### DESCRIPTION OF THE TASK
The response must be a precise copy of the records that follow.

### Collected data entries
---

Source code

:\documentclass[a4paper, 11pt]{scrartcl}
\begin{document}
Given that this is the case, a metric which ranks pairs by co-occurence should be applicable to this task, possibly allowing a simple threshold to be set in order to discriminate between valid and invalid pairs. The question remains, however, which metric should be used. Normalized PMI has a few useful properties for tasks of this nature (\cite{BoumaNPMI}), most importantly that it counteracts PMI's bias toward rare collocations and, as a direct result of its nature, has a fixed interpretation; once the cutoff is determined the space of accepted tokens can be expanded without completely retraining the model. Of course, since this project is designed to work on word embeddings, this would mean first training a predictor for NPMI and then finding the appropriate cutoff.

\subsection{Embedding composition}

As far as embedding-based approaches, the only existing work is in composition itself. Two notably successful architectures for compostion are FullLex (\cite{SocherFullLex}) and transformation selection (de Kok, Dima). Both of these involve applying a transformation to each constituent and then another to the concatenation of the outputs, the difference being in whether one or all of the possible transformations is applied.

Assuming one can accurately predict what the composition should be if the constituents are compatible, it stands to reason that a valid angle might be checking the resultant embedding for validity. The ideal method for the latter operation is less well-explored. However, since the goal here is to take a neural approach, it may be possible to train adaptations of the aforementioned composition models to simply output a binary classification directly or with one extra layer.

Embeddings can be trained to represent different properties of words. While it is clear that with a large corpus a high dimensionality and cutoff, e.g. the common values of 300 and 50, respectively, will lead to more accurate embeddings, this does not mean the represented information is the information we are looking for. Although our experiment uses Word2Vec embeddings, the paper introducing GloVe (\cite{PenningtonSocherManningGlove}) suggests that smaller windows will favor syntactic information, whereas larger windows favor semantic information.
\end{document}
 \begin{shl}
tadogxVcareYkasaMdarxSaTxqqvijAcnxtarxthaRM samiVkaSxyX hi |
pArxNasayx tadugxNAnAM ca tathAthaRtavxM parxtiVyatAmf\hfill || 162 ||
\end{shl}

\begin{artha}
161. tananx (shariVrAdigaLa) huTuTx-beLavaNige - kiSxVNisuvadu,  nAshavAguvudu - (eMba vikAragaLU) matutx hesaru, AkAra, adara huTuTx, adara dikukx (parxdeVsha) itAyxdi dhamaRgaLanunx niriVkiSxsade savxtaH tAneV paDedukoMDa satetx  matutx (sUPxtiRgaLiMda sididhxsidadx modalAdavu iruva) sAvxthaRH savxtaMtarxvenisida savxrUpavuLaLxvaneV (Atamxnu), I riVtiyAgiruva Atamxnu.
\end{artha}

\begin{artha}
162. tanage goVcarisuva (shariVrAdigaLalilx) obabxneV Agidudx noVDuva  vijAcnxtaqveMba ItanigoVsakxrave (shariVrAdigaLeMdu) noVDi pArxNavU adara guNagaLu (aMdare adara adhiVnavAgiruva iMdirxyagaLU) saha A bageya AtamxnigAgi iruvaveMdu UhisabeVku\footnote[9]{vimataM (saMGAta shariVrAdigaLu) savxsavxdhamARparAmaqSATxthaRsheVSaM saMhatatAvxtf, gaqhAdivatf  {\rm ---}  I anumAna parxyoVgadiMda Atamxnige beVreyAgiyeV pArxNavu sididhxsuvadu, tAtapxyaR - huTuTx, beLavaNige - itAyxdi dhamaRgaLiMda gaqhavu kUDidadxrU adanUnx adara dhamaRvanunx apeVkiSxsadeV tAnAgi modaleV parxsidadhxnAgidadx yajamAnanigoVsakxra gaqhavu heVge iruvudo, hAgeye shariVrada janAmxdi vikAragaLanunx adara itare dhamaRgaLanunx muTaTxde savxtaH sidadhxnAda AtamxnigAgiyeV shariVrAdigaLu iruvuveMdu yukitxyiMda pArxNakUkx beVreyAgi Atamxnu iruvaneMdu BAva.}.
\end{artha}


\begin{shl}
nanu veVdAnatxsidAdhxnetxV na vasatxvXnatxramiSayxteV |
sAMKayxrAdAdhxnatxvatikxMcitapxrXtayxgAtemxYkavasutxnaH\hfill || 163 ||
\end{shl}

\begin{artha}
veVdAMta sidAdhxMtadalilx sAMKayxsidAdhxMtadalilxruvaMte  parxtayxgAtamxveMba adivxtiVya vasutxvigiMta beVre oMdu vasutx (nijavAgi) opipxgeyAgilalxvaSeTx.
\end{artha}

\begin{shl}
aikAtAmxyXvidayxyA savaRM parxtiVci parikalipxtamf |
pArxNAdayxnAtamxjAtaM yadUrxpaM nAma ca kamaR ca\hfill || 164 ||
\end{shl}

---

### EXERCISE SOLUTION
Source code

:\documentclass[a4paper, 11pt]{scrartcl}
\begin{document}
Given that this is the case, a metric which ranks pairs by co-occurence should be applicable to this task, possibly allowing a simple threshold to be set in order to discriminate between valid and invalid pairs. The question remains, however, which metric should be used. Normalized PMI has a few useful properties for tasks of this nature (\cite{BoumaNPMI}), most importantly that it counteracts PMI's bias toward rare collocations and, as a direct result of its nature, has a fixed interpretation; once the cutoff is determined the space of accepted tokens can be expanded without completely retraining the model. Of course, since this project is designed to work on word embeddings, this would mean first training a predictor for NPMI and then finding the appropriate cutoff.

\subsection{Embedding composition}

As far as embedding-based approaches, the only existing work is in composition itself. Two notably successful architectures for compostion are FullLex (\cite{SocherFullLex}) and transformation selection (de Kok, Dima). Both of these involve applying a transformation to each constituent and then another to the concatenation of the outputs, the difference being in whether one or all of the possible transformations is applied.

Assuming one can accurately predict what the composition should be if the constituents are compatible, it stands to reason that a valid angle might be checking the resultant embedding for validity. The ideal method for the latter operation is less well-explored. However, since the goal here is to take a neural approach, it may be possible to train adaptations of the aforementioned composition models to simply output a binary classification directly or with one extra layer.

Embeddings can be trained to represent different properties of words. While it is clear that with a large corpus a high dimensionality and cutoff, e.g. the common values of 300 and 50, respectively, will lead to more accurate embeddings, this does not mean the represented information is the information we are looking for. Although our experiment uses Word2Vec embeddings, the paper introducing GloVe (\cite{PenningtonSocherManningGlove}) suggests that smaller windows will favor syntactic information, whereas larger windows favor semantic information.
\end{document}
 \begin{shl}
tadogxVcareYkasaMdarxSaTxqqvijAcnxtarxthaRM samiVkaSxyX hi |
pArxNasayx tadugxNAnAM ca tathAthaRtavxM parxtiVyatAmf\hfill || 162 ||
\end{shl}

\begin{artha}
161. tananx (shariVrAdigaLa) huTuTx-beLavaNige - kiSxVNisuvadu,  nAshavAguvudu - (eMba vikAragaLU) matutx hesaru, AkAra, adara huTuTx, adara dikukx (parxdeVsha) itAyxdi dhamaRgaLanunx niriVkiSxsade savxtaH tAneV paDedukoMDa satetx  matutx (sUPxtiRgaLiMda sididhxsidadx modalAdavu iruva) sAvxthaRH savxtaMtarxvenisida savxrUpavuLaLxvaneV (Atamxnu), I riVtiyAgiruva Atamxnu.
\end{artha}

\begin{artha}
162. tanage goVcarisuva (shariVrAdigaLalilx) obabxneV Agidudx noVDuva  vijAcnxtaqveMba ItanigoVsakxrave (shariVrAdigaLeMdu) noVDi pArxNavU adara guNagaLu (aMdare adara adhiVnavAgiruva iMdirxyagaLU) saha A bageya AtamxnigAgi iruvaveMdu UhisabeVku\footnote[9]{vimataM (saMGAta shariVrAdigaLu) savxsavxdhamARparAmaqSATxthaRsheVSaM saMhatatAvxtf, gaqhAdivatf  {\rm ---}  I anumAna parxyoVgadiMda Atamxnige beVreyAgiyeV pArxNavu sididhxsuvadu, tAtapxyaR - huTuTx, beLavaNige - itAyxdi dhamaRgaLiMda gaqhavu kUDidadxrU adanUnx adara dhamaRvanunx apeVkiSxsadeV tAnAgi modaleV parxsidadhxnAgidadx yajamAnanigoVsakxra gaqhavu heVge iruvudo, hAgeye shariVrada janAmxdi vikAragaLanunx adara itare dhamaRgaLanunx muTaTxde savxtaH sidadhxnAda AtamxnigAgiyeV shariVrAdigaLu iruvuveMdu yukitxyiMda pArxNakUkx beVreyAgi Atamxnu iruvaneMdu BAva.}.
\end{artha}


\begin{shl}
nanu veVdAnatxsidAdhxnetxV na vasatxvXnatxramiSayxteV |
sAMKayxrAdAdhxnatxvatikxMcitapxrXtayxgAtemxYkavasutxnaH\hfill || 163 ||
\end{shl}

\begin{artha}
veVdAMta sidAdhxMtadalilx sAMKayxsidAdhxMtadalilxruvaMte  parxtayxgAtamxveMba adivxtiVya vasutxvigiMta beVre oMdu vasutx (nijavAgi) opipxgeyAgilalxvaSeTx.
\end{artha}

\begin{shl}
aikAtAmxyXvidayxyA savaRM parxtiVci parikalipxtamf |
pArxNAdayxnAtamxjAtaM yadUrxpaM nAma ca kamaR ca\hfill || 164 ||
\end{shl}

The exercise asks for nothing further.